* EXERCISE *
Give back every entry below, unchanged.

⟨

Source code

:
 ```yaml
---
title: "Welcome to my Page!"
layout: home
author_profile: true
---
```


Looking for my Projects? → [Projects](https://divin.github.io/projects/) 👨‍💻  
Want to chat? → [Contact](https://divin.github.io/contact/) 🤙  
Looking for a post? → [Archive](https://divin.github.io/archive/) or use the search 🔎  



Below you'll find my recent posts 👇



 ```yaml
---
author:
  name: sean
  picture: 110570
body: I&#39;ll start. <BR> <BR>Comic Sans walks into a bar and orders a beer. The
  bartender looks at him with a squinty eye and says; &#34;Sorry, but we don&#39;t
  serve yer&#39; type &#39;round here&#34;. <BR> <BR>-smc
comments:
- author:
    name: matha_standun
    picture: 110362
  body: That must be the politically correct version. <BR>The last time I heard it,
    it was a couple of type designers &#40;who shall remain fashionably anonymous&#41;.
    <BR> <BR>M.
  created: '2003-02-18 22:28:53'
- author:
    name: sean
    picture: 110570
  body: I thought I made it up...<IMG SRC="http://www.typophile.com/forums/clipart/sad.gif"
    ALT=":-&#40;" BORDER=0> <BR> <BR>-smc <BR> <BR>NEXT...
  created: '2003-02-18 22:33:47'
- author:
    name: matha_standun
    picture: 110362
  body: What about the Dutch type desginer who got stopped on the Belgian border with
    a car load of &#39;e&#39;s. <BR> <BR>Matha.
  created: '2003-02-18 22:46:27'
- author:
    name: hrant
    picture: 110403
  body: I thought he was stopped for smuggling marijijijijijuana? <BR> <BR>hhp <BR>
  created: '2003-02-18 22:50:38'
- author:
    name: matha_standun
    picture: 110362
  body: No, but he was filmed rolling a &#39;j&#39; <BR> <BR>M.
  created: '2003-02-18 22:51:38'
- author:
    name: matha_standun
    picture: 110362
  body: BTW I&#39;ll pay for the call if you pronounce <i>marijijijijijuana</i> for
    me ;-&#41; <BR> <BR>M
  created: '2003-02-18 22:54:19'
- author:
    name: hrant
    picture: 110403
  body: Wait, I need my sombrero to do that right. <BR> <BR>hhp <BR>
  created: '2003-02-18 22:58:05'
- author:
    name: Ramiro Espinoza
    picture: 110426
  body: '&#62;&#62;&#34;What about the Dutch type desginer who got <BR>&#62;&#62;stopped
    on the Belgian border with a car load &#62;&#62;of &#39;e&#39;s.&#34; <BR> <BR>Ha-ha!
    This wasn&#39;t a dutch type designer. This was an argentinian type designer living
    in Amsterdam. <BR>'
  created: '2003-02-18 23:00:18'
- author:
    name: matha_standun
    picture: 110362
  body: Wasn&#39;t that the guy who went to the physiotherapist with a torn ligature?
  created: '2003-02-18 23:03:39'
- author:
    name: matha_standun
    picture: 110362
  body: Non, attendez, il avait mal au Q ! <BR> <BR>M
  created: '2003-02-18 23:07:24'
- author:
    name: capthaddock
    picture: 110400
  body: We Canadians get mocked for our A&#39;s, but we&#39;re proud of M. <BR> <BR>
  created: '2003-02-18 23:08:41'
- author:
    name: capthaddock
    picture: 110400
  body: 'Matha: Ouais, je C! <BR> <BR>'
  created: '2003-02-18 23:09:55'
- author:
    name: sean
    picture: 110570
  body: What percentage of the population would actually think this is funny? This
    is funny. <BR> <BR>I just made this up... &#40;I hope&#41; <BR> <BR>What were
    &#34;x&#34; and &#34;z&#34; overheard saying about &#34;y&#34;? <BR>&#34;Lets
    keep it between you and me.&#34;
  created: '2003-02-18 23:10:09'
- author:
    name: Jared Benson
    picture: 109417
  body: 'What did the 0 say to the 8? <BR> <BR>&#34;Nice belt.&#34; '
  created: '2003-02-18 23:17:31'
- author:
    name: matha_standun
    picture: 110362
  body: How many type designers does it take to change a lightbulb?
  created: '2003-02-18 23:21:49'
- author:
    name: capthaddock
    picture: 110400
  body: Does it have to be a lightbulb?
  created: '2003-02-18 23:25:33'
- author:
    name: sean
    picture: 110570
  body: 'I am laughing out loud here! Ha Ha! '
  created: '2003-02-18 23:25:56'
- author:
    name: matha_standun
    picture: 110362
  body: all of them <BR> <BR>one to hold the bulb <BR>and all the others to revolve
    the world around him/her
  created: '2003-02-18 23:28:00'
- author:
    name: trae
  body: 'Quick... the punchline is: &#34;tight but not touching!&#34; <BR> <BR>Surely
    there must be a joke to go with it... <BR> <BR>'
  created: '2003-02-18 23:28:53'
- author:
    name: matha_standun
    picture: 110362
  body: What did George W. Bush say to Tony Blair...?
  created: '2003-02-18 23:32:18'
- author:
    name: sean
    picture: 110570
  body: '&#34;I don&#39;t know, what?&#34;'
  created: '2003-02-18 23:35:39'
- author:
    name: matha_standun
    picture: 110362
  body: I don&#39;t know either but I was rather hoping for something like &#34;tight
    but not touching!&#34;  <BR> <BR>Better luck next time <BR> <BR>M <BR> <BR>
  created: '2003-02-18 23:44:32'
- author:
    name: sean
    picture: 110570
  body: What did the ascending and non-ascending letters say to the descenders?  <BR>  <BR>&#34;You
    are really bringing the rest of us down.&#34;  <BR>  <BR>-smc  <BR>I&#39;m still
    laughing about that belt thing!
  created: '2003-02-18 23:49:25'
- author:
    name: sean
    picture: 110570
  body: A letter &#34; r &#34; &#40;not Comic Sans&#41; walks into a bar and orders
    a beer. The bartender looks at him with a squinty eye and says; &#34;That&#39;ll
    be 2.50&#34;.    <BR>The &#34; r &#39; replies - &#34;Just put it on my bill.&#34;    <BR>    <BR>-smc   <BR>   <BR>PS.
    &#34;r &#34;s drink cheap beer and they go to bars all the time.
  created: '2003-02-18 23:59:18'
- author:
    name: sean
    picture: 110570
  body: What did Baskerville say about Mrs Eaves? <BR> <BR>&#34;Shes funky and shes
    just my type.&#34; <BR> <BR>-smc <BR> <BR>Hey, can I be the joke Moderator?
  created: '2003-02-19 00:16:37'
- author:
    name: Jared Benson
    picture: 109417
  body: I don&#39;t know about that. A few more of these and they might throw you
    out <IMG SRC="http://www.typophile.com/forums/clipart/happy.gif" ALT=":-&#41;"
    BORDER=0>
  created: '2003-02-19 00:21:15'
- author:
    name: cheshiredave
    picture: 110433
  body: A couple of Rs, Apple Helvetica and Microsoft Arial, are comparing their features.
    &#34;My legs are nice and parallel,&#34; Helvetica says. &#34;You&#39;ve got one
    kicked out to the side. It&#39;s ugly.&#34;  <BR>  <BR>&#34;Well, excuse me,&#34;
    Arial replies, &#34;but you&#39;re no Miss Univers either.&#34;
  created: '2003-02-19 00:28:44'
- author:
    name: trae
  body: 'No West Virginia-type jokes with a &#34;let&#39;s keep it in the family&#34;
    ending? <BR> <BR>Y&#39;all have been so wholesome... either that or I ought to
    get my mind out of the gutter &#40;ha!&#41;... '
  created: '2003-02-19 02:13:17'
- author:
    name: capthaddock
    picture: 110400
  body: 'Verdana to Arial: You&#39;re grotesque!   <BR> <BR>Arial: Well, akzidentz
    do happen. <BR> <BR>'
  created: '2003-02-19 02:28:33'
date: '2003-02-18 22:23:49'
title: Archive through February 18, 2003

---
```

⟩

* EXERCISE RESULT *
Source code

:
 ```yaml
---
title: "Welcome to my Page!"
layout: home
author_profile: true
---
```


Looking for my Projects? → [Projects](https://divin.github.io/projects/) 👨‍💻  
Want to chat? → [Contact](https://divin.github.io/contact/) 🤙  
Looking for a post? → [Archive](https://divin.github.io/archive/) or use the search 🔎  



Below you'll find my recent posts 👇



 ```yaml
---
author:
  name: sean
  picture: 110570
body: I&#39;ll start. <BR> <BR>Comic Sans walks into a bar and orders a beer. The
  bartender looks at him with a squinty eye and says; &#34;Sorry, but we don&#39;t
  serve yer&#39; type &#39;round here&#34;. <BR> <BR>-smc
comments:
- author:
    name: matha_standun
    picture: 110362
  body: That must be the politically correct version. <BR>The last time I heard it,
    it was a couple of type designers &#40;who shall remain fashionably anonymous&#41;.
    <BR> <BR>M.
  created: '2003-02-18 22:28:53'
- author:
    name: sean
    picture: 110570
  body: I thought I made it up...<IMG SRC="http://www.typophile.com/forums/clipart/sad.gif"
    ALT=":-&#40;" BORDER=0> <BR> <BR>-smc <BR> <BR>NEXT...
  created: '2003-02-18 22:33:47'
- author:
    name: matha_standun
    picture: 110362
  body: What about the Dutch type desginer who got stopped on the Belgian border with
    a car load of &#39;e&#39;s. <BR> <BR>Matha.
  created: '2003-02-18 22:46:27'
- author:
    name: hrant
    picture: 110403
  body: I thought he was stopped for smuggling marijijijijijuana? <BR> <BR>hhp <BR>
  created: '2003-02-18 22:50:38'
- author:
    name: matha_standun
    picture: 110362
  body: No, but he was filmed rolling a &#39;j&#39; <BR> <BR>M.
  created: '2003-02-18 22:51:38'
- author:
    name: matha_standun
    picture: 110362
  body: BTW I&#39;ll pay for the call if you pronounce <i>marijijijijijuana</i> for
    me ;-&#41; <BR> <BR>M
  created: '2003-02-18 22:54:19'
- author:
    name: hrant
    picture: 110403
  body: Wait, I need my sombrero to do that right. <BR> <BR>hhp <BR>
  created: '2003-02-18 22:58:05'
- author:
    name: Ramiro Espinoza
    picture: 110426
  body: '&#62;&#62;&#34;What about the Dutch type desginer who got <BR>&#62;&#62;stopped
    on the Belgian border with a car load &#62;&#62;of &#39;e&#39;s.&#34; <BR> <BR>Ha-ha!
    This wasn&#39;t a dutch type designer. This was an argentinian type designer living
    in Amsterdam. <BR>'
  created: '2003-02-18 23:00:18'
- author:
    name: matha_standun
    picture: 110362
  body: Wasn&#39;t that the guy who went to the physiotherapist with a torn ligature?
  created: '2003-02-18 23:03:39'
- author:
    name: matha_standun
    picture: 110362
  body: Non, attendez, il avait mal au Q ! <BR> <BR>M
  created: '2003-02-18 23:07:24'
- author:
    name: capthaddock
    picture: 110400
  body: We Canadians get mocked for our A&#39;s, but we&#39;re proud of M. <BR> <BR>
  created: '2003-02-18 23:08:41'
- author:
    name: capthaddock
    picture: 110400
  body: 'Matha: Ouais, je C! <BR> <BR>'
  created: '2003-02-18 23:09:55'
- author:
    name: sean
    picture: 110570
  body: What percentage of the population would actually think this is funny? This
    is funny. <BR> <BR>I just made this up... &#40;I hope&#41; <BR> <BR>What were
    &#34;x&#34; and &#34;z&#34; overheard saying about &#34;y&#34;? <BR>&#34;Lets
    keep it between you and me.&#34;
  created: '2003-02-18 23:10:09'
- author:
    name: Jared Benson
    picture: 109417
  body: 'What did the 0 say to the 8? <BR> <BR>&#34;Nice belt.&#34; '
  created: '2003-02-18 23:17:31'
- author:
    name: matha_standun
    picture: 110362
  body: How many type designers does it take to change a lightbulb?
  created: '2003-02-18 23:21:49'
- author:
    name: capthaddock
    picture: 110400
  body: Does it have to be a lightbulb?
  created: '2003-02-18 23:25:33'
- author:
    name: sean
    picture: 110570
  body: 'I am laughing out loud here! Ha Ha! '
  created: '2003-02-18 23:25:56'
- author:
    name: matha_standun
    picture: 110362
  body: all of them <BR> <BR>one to hold the bulb <BR>and all the others to revolve
    the world around him/her
  created: '2003-02-18 23:28:00'
- author:
    name: trae
  body: 'Quick... the punchline is: &#34;tight but not touching!&#34; <BR> <BR>Surely
    there must be a joke to go with it... <BR> <BR>'
  created: '2003-02-18 23:28:53'
- author:
    name: matha_standun
    picture: 110362
  body: What did George W. Bush say to Tony Blair...?
  created: '2003-02-18 23:32:18'
- author:
    name: sean
    picture: 110570
  body: '&#34;I don&#39;t know, what?&#34;'
  created: '2003-02-18 23:35:39'
- author:
    name: matha_standun
    picture: 110362
  body: I don&#39;t know either but I was rather hoping for something like &#34;tight
    but not touching!&#34;  <BR> <BR>Better luck next time <BR> <BR>M <BR> <BR>
  created: '2003-02-18 23:44:32'
- author:
    name: sean
    picture: 110570
  body: What did the ascending and non-ascending letters say to the descenders?  <BR>  <BR>&#34;You
    are really bringing the rest of us down.&#34;  <BR>  <BR>-smc  <BR>I&#39;m still
    laughing about that belt thing!
  created: '2003-02-18 23:49:25'
- author:
    name: sean
    picture: 110570
  body: A letter &#34; r &#34; &#40;not Comic Sans&#41; walks into a bar and orders
    a beer. The bartender looks at him with a squinty eye and says; &#34;That&#39;ll
    be 2.50&#34;.    <BR>The &#34; r &#39; replies - &#34;Just put it on my bill.&#34;    <BR>    <BR>-smc   <BR>   <BR>PS.
    &#34;r &#34;s drink cheap beer and they go to bars all the time.
  created: '2003-02-18 23:59:18'
- author:
    name: sean
    picture: 110570
  body: What did Baskerville say about Mrs Eaves? <BR> <BR>&#34;Shes funky and shes
    just my type.&#34; <BR> <BR>-smc <BR> <BR>Hey, can I be the joke Moderator?
  created: '2003-02-19 00:16:37'
- author:
    name: Jared Benson
    picture: 109417
  body: I don&#39;t know about that. A few more of these and they might throw you
    out <IMG SRC="http://www.typophile.com/forums/clipart/happy.gif" ALT=":-&#41;"
    BORDER=0>
  created: '2003-02-19 00:21:15'
- author:
    name: cheshiredave
    picture: 110433
  body: A couple of Rs, Apple Helvetica and Microsoft Arial, are comparing their features.
    &#34;My legs are nice and parallel,&#34; Helvetica says. &#34;You&#39;ve got one
    kicked out to the side. It&#39;s ugly.&#34;  <BR>  <BR>&#34;Well, excuse me,&#34;
    Arial replies, &#34;but you&#39;re no Miss Univers either.&#34;
  created: '2003-02-19 00:28:44'
- author:
    name: trae
  body: 'No West Virginia-type jokes with a &#34;let&#39;s keep it in the family&#34;
    ending? <BR> <BR>Y&#39;all have been so wholesome... either that or I ought to
    get my mind out of the gutter &#40;ha!&#41;... '
  created: '2003-02-19 02:13:17'
- author:
    name: capthaddock
    picture: 110400
  body: 'Verdana to Arial: You&#39;re grotesque!   <BR> <BR>Arial: Well, akzidentz
    do happen. <BR> <BR>'
  created: '2003-02-19 02:28:33'
date: '2003-02-18 22:23:49'
title: Archive through February 18, 2003

---
```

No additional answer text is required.